For the random forest, the picture is rather different (Figure 4): Only one correction approach performs significantly better than noncorrecting: the parametric IP bagging proposed in this paper. In fact, for normally and t-distributed features, all other correction methods perform even worse than noncorrecting. In the Poisson scenario, they perform either worse than noncorrection or equally fine (IP bagging and costing). Only in the scenario in which the assumption of having continuous main features (required by the approaches proposed by us) is not met at all (i.e., for the Bernoulli distribution) do almost all correction approaches perform better than not correcting. An exception is stochastic IP oversampling proposed by us. This approach failed in all distribution scenarios for the random forest.

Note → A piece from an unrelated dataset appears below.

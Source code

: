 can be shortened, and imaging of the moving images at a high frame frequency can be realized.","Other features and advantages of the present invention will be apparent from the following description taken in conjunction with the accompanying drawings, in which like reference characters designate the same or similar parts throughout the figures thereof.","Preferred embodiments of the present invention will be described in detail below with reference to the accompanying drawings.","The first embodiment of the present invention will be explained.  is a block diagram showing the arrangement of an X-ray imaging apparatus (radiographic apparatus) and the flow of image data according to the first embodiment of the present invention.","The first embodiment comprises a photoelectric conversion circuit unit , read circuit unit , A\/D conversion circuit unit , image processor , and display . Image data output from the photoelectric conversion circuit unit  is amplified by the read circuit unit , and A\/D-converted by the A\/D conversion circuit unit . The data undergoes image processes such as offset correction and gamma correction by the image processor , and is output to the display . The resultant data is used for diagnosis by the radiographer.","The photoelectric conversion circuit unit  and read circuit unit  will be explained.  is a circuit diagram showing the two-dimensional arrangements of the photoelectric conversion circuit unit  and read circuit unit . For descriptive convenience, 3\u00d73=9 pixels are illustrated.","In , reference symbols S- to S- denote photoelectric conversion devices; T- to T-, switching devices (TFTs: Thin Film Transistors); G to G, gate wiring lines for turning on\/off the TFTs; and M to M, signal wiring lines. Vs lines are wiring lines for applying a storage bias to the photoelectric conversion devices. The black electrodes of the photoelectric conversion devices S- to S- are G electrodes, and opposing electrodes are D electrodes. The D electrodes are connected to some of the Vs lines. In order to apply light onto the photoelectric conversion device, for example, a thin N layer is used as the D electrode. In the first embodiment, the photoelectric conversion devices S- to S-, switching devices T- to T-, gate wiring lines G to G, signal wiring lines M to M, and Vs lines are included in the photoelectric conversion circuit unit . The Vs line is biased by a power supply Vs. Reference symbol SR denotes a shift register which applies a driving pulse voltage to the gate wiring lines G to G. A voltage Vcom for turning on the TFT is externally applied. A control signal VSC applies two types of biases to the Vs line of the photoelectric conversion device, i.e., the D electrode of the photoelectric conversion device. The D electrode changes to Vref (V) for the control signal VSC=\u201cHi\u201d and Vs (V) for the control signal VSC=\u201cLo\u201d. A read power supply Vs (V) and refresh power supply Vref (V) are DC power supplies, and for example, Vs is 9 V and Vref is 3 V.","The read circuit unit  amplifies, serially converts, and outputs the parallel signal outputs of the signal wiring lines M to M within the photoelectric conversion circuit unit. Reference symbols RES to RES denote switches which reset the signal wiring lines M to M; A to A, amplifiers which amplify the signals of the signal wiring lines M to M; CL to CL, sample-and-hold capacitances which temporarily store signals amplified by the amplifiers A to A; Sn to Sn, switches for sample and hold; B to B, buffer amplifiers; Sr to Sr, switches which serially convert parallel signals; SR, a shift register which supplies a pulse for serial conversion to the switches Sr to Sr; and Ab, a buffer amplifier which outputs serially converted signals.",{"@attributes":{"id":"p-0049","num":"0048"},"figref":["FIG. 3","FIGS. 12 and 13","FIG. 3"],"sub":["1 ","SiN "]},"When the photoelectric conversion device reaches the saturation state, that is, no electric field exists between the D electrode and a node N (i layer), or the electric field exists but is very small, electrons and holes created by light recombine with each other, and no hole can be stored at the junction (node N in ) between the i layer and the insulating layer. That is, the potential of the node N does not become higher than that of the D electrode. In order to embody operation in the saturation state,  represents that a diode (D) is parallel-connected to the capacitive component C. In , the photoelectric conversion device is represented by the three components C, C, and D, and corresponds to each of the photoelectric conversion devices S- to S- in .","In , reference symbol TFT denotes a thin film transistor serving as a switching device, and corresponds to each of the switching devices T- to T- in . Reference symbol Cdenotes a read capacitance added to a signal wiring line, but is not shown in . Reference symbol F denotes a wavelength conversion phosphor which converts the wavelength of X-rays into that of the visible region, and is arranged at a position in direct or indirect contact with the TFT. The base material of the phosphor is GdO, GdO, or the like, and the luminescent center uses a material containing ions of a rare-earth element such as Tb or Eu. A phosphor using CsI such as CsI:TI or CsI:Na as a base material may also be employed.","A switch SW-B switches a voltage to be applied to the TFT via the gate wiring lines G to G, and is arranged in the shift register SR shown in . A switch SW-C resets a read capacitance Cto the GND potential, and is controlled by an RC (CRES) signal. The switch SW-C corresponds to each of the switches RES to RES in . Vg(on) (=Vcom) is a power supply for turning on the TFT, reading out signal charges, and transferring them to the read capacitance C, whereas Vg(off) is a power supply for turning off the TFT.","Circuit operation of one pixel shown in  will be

Table 1 summarizes the properties of the correction approaches (Section 3.1.3) together with the just described results. We label the performance of an approach to be sufficient if it results in a significant increase of the AUC as compared to the noncorrection approach for the normal distribution scenario. Costing and modified SMOTE do not yield unambiguous improvements for logistic regression since their confidence intervals slightly overlap with the value under the null hypothesis. However, as we will see in Section 5, both approaches perform significantly better than noncorrection on real data.

In order to obtain a more comprehensive picture of the benefit of correcting for sample selection bias, we applied the correction methods in combination with two more classifiers, logistic regression with additional two-way interaction terms in addition to the linear terms and naive Bayes, leading to the following results.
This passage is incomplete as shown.